Naidheachdan - News
2014 January February March
April May June July August September October November
2013 January February March April
May June July August September October
2012 January February March April May
June July August September October November December
2011 January February March
April May June July August September
October November December
2010 January February March April May June July August September October November December
2009 April May June July August
September October November December
¿Qué pasa? Not a bad question. Quite a few things actually. The
dictionary continues to grow and now has just over 60,000 entries.

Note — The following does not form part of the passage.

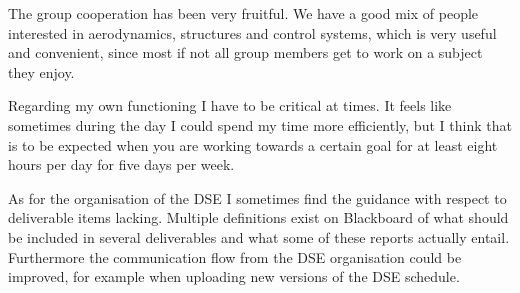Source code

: The group cooperation has been very fruitful. We have a good mix of people interested in aerodynamics, structures and control systems, which is very useful and convenient, since most if not all group members get to work on a subject they enjoy.

Regarding my own functioning I have to be critical at times. It feels like sometimes during the day I could spend my time more efficiently, but I think that is to be expected when you are working towards a certain goal for at least eight hours per day for five days per week.

As for the organisation of the DSE I sometimes find the guidance with respect to deliverable items lacking. Multiple definitions exist on Blackboard of what should be included in several deliverables and what some of these reports actually entail. Furthermore the communication flow from the DSE organisation could be improved, for example when uploading new versions of the DSE schedule.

Not bad, even if we say so ourselves. As a result of this growth,
there are of course knock-on effects. The most immediate is that the
upcoming version of the Dearbhair Beag (version 2.8) will
contain 877,365 forms. The single biggest collection of Gaelic words
ever. And further down the line, this growth also fills out other
word-based resources, such as the files for the Gaelic version of Scrabble3D -
which incidentally now offers you games at three levels: basic (the
2000 most commonly used words), advanced (with all words in the Faclair
Beag) and crazy (with all of Dwelly’s words) - and a few other
things, such as GCompris,
a suite of educational games for children which also include word
A partial extract of our data is also helping two other great
improve their search functionalities with regard to other Gaelic
dictionaries which don’t have an inbuilt lemmatizer (sorry,
geek-speak, a tool that leads you from thaighean to the entry for
taigh). So small as Gaelic may be, in terms of dictionary resources,
we’re probably punching above our weight in some ways. None of the
Irish dictionaries for example have a lemmatizer. So there :)
We’re also about to enter into a collaboration with the Gaelic
Corpus project at Edinburgh University who are going to use out
lexical database to help speed up the tagging of the corpus. So
another nice side effect of the Faclair Beag.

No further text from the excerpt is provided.